YOUR ASSIGNMENT:
Return all the data exactly, keeping the pictures out.
RAW DATA below:
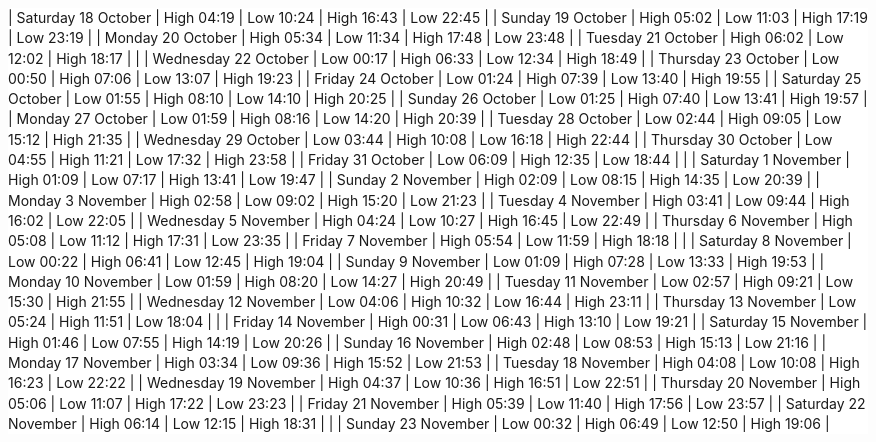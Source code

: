 | Saturday 18 October | High 04:19 | Low 10:24 | High 16:43 | Low 22:45 | 
| Sunday 19 October | High 05:02 | Low 11:03 | High 17:19 | Low 23:19 | 
| Monday 20 October | High 05:34 | Low 11:34 | High 17:48 | Low 23:48 | 
| Tuesday 21 October | High 06:02 | Low 12:02 | High 18:17 |  | 
| Wednesday 22 October | Low 00:17 | High 06:33 | Low 12:34 | High 18:49 | 
| Thursday 23 October | Low 00:50 | High 07:06 | Low 13:07 | High 19:23 | 
| Friday 24 October | Low 01:24 | High 07:39 | Low 13:40 | High 19:55 | 
| Saturday 25 October | Low 01:55 | High 08:10 | Low 14:10 | High 20:25 | 
| Sunday 26 October | Low 01:25 | High 07:40 | Low 13:41 | High 19:57 | 
| Monday 27 October | Low 01:59 | High 08:16 | Low 14:20 | High 20:39 | 
| Tuesday 28 October | Low 02:44 | High 09:05 | Low 15:12 | High 21:35 | 
| Wednesday 29 October | Low 03:44 | High 10:08 | Low 16:18 | High 22:44 | 
| Thursday 30 October | Low 04:55 | High 11:21 | Low 17:32 | High 23:58 | 
| Friday 31 October | Low 06:09 | High 12:35 | Low 18:44 |  | 
| Saturday 1 November | High 01:09 | Low 07:17 | High 13:41 | Low 19:47 | 
| Sunday 2 November | High 02:09 | Low 08:15 | High 14:35 | Low 20:39 | 
| Monday 3 November | High 02:58 | Low 09:02 | High 15:20 | Low 21:23 | 
| Tuesday 4 November | High 03:41 | Low 09:44 | High 16:02 | Low 22:05 | 
| Wednesday 5 November | High 04:24 | Low 10:27 | High 16:45 | Low 22:49 | 
| Thursday 6 November | High 05:08 | Low 11:12 | High 17:31 | Low 23:35 | 
| Friday 7 November | High 05:54 | Low 11:59 | High 18:18 |  | 
| Saturday 8 November | Low 00:22 | High 06:41 | Low 12:45 | High 19:04 | 
| Sunday 9 November | Low 01:09 | High 07:28 | Low 13:33 | High 19:53 | 
| Monday 10 November | Low 01:59 | High 08:20 | Low 14:27 | High 20:49 | 
| Tuesday 11 November | Low 02:57 | High 09:21 | Low 15:30 | High 21:55 | 
| Wednesday 12 November | Low 04:06 | High 10:32 | Low 16:44 | High 23:11 | 
| Thursday 13 November | Low 05:24 | High 11:51 | Low 18:04 |  | 
| Friday 14 November | High 00:31 | Low 06:43 | High 13:10 | Low 19:21 | 
| Saturday 15 November | High 01:46 | Low 07:55 | High 14:19 | Low 20:26 | 
| Sunday 16 November | High 02:48 | Low 08:53 | High 15:13 | Low 21:16 | 
| Monday 17 November | High 03:34 | Low 09:36 | High 15:52 | Low 21:53 | 
| Tuesday 18 November | High 04:08 | Low 10:08 | High 16:23 | Low 22:22 | 
| Wednesday 19 November | High 04:37 | Low 10:36 | High 16:51 | Low 22:51 | 
| Thursday 20 November | High 05:06 | Low 11:07 | High 17:22 | Low 23:23 | 
| Friday 21 November | High 05:39 | Low 11:40 | High 17:56 | Low 23:57 | 
| Saturday 22 November | High 06:14 | Low 12:15 | High 18:31 |  | 
| Sunday 23 November | Low 00:32 | High 06:49 | Low 12:50 | High 19:06 | 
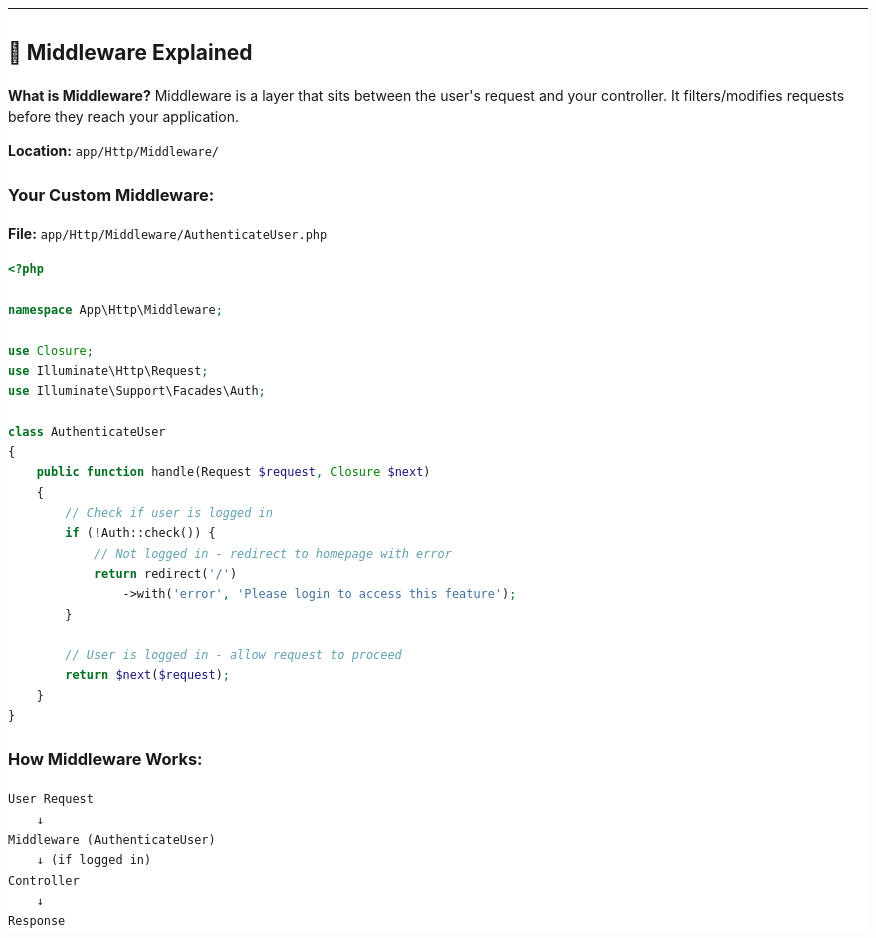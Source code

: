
 ```php
```

---

## 🔐 Middleware Explained

**What is Middleware?**
Middleware is a layer that sits between the user's request and your controller. It filters/modifies requests before they reach your application.

**Location:** `app/Http/Middleware/`

### **Your Custom Middleware:**

**File:** `app/Http/Middleware/AuthenticateUser.php`

```php
<?php

namespace App\Http\Middleware;

use Closure;
use Illuminate\Http\Request;
use Illuminate\Support\Facades\Auth;

class AuthenticateUser
{
    public function handle(Request $request, Closure $next)
    {
        // Check if user is logged in
        if (!Auth::check()) {
            // Not logged in - redirect to homepage with error
            return redirect('/')
                ->with('error', 'Please login to access this feature');
        }
        
        // User is logged in - allow request to proceed
        return $next($request);
    }
}
```

### **How Middleware Works:**

```
User Request
    ↓
Middleware (AuthenticateUser)
    ↓ (if logged in)
Controller
    ↓
Response
```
End of RAW DATA.
ANSWER:
Source code

: | Saturday 18 October | High 04:19 | Low 10:24 | High 16:43 | Low 22:45 | 
| Sunday 19 October | High 05:02 | Low 11:03 | High 17:19 | Low 23:19 | 
| Monday 20 October | High 05:34 | Low 11:34 | High 17:48 | Low 23:48 | 
| Tuesday 21 October | High 06:02 | Low 12:02 | High 18:17 |  | 
| Wednesday 22 October | Low 00:17 | High 06:33 | Low 12:34 | High 18:49 | 
| Thursday 23 October | Low 00:50 | High 07:06 | Low 13:07 | High 19:23 | 
| Friday 24 October | Low 01:24 | High 07:39 | Low 13:40 | High 19:55 | 
| Saturday 25 October | Low 01:55 | High 08:10 | Low 14:10 | High 20:25 | 
| Sunday 26 October | Low 01:25 | High 07:40 | Low 13:41 | High 19:57 | 
| Monday 27 October | Low 01:59 | High 08:16 | Low 14:20 | High 20:39 | 
| Tuesday 28 October | Low 02:44 | High 09:05 | Low 15:12 | High 21:35 | 
| Wednesday 29 October | Low 03:44 | High 10:08 | Low 16:18 | High 22:44 | 
| Thursday 30 October | Low 04:55 | High 11:21 | Low 17:32 | High 23:58 | 
| Friday 31 October | Low 06:09 | High 12:35 | Low 18:44 |  | 
| Saturday 1 November | High 01:09 | Low 07:17 | High 13:41 | Low 19:47 | 
| Sunday 2 November | High 02:09 | Low 08:15 | High 14:35 | Low 20:39 | 
| Monday 3 November | High 02:58 | Low 09:02 | High 15:20 | Low 21:23 | 
| Tuesday 4 November | High 03:41 | Low 09:44 | High 16:02 | Low 22:05 | 
| Wednesday 5 November | High 04:24 | Low 10:27 | High 16:45 | Low 22:49 | 
| Thursday 6 November | High 05:08 | Low 11:12 | High 17:31 | Low 23:35 | 
| Friday 7 November | High 05:54 | Low 11:59 | High 18:18 |  | 
| Saturday 8 November | Low 00:22 | High 06:41 | Low 12:45 | High 19:04 | 
| Sunday 9 November | Low 01:09 | High 07:28 | Low 13:33 | High 19:53 | 
| Monday 10 November | Low 01:59 | High 08:20 | Low 14:27 | High 20:49 | 
| Tuesday 11 November | Low 02:57 | High 09:21 | Low 15:30 | High 21:55 | 
| Wednesday 12 November | Low 04:06 | High 10:32 | Low 16:44 | High 23:11 | 
| Thursday 13 November | Low 05:24 | High 11:51 | Low 18:04 |  | 
| Friday 14 November | High 00:31 | Low 06:43 | High 13:10 | Low 19:21 | 
| Saturday 15 November | High 01:46 | Low 07:55 | High 14:19 | Low 20:26 | 
| Sunday 16 November | High 02:48 | Low 08:53 | High 15:13 | Low 21:16 | 
| Monday 17 November | High 03:34 | Low 09:36 | High 15:52 | Low 21:53 | 
| Tuesday 18 November | High 04:08 | Low 10:08 | High 16:23 | Low 22:22 | 
| Wednesday 19 November | High 04:37 | Low 10:36 | High 16:51 | Low 22:51 | 
| Thursday 20 November | High 05:06 | Low 11:07 | High 17:22 | Low 23:23 | 
| Friday 21 November | High 05:39 | Low 11:40 | High 17:56 | Low 23:57 | 
| Saturday 22 November | High 06:14 | Low 12:15 | High 18:31 |  | 
| Sunday 23 November | Low 00:32 | High 06:49 | Low 12:50 | High 19:06 | 
Source code

:
 ```php
```

---

## 🔐 Middleware Explained

**What is Middleware?**
Middleware is a layer that sits between the user's request and your controller. It filters/modifies requests before they reach your application.

**Location:** `app/Http/Middleware/`

### **Your Custom Middleware:**

**File:** `app/Http/Middleware/AuthenticateUser.php`

```php
<?php

namespace App\Http\Middleware;

use Closure;
use Illuminate\Http\Request;
use Illuminate\Support\Facades\Auth;

class AuthenticateUser
{
    public function handle(Request $request, Closure $next)
    {
        // Check if user is logged in
        if (!Auth::check()) {
            // Not logged in - redirect to homepage with error
            return redirect('/')
                ->with('error', 'Please login to access this feature');
        }
        
        // User is logged in - allow request to proceed
        return $next($request);
    }
}
```

### **How Middleware Works:**

```
User Request
    ↓
Middleware (AuthenticateUser)
    ↓ (if logged in)
Controller
    ↓
Response
```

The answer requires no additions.